Der urkomische Verlag mit der Fliege schlägt sie alle: Frauen und Männer, Kinder, Eltern, Hunde und Ärzte, kurzum: Er rührt an die letzten Tabuzonen der Gesellschaft. Und das nicht nur mit einer Klappe, sondern gleich mit zwei, zwischen denen sich immer zirka siebzig Seiten so groß gedruckter Text befinden, der auch dann noch lesbar ist, sollte man mal die Brille verlegt haben. In dieser Serie, in der alle drängenden Fragen des Zeitgeists auf humoristisch-literarische Art verwurstet werden, durfte nun ein Band nicht fehlen — das Berlin HasserBuch, denn Berlin-Bücher stehen gerade ungeheuer hoch im Kurs.

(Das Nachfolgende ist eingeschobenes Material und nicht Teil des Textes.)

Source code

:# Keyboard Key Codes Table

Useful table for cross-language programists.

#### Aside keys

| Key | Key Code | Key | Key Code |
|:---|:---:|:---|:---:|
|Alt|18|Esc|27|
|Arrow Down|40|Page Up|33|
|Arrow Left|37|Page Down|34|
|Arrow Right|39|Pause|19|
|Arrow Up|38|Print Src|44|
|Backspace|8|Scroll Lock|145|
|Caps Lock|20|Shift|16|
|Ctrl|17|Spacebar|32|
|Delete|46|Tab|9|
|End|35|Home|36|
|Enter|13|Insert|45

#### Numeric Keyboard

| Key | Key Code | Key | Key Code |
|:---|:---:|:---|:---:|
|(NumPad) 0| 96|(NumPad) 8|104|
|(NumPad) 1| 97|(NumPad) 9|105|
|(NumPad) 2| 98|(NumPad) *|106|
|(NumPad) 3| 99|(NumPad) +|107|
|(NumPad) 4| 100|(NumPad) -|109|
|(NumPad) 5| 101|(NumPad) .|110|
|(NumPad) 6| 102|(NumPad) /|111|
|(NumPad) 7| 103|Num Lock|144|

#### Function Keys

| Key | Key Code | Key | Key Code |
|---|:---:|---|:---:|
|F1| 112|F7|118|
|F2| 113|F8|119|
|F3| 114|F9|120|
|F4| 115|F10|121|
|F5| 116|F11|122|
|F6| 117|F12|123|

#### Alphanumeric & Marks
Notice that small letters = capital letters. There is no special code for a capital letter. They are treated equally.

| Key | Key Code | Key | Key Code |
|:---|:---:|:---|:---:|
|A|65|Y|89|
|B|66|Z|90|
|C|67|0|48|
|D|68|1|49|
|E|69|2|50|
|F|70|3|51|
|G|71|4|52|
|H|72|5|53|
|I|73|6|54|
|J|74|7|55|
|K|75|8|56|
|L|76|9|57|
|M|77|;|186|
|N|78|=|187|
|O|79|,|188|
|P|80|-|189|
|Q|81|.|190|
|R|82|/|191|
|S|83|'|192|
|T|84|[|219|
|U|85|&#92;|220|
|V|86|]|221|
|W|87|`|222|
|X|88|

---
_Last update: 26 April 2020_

Berlin auf dem Weg zur Metropole, da fehlt es noch an vielem, bloß an einem nicht: In keiner anderen Stadt der neuen Republik wird so viel und so leidenschaftlich gehaßt wie in Berlin und jeder nach seinem Geschmack, horizontal oder vertikal: Oben gegen unten, Ost gegen West oder umgekehrt. Nur findet sich davon in diesem Druckwerk so gut wie gar nichts wieder. Statt dessen langweilen die Autoren mit lokalen Gemeinplätzen und Binsenwahrheiten, die sie aus dem bereits in Fülle vorhandenen Material abgekupfert haben: Los geht's mit einem historischen Exkurs nach Hausmacherart: Alles begann in Spandau. Es folgt ein bißchen Currywurst und Mauer, dazu ein Schuß Osten, aber keine These oder Aussage mit nur einer Spur Substanz, wer nun wen warum haßt oder auch nicht. Auf diesem literarischen Sextaner-Niveau darf man auch Köpenick nur mit »k« am Schluß schreiben, denn überhaupt scheint dieses Heftchen zu der neuen Generation von Büchern zu gehören, die ohnehin nicht mehr gelesen, sondern höchstens durchgeblättert werden sollen: Der Text ist eher als verlängerte Bildunterschrift zu den nicht minder komischen Cartoons zu verstehen.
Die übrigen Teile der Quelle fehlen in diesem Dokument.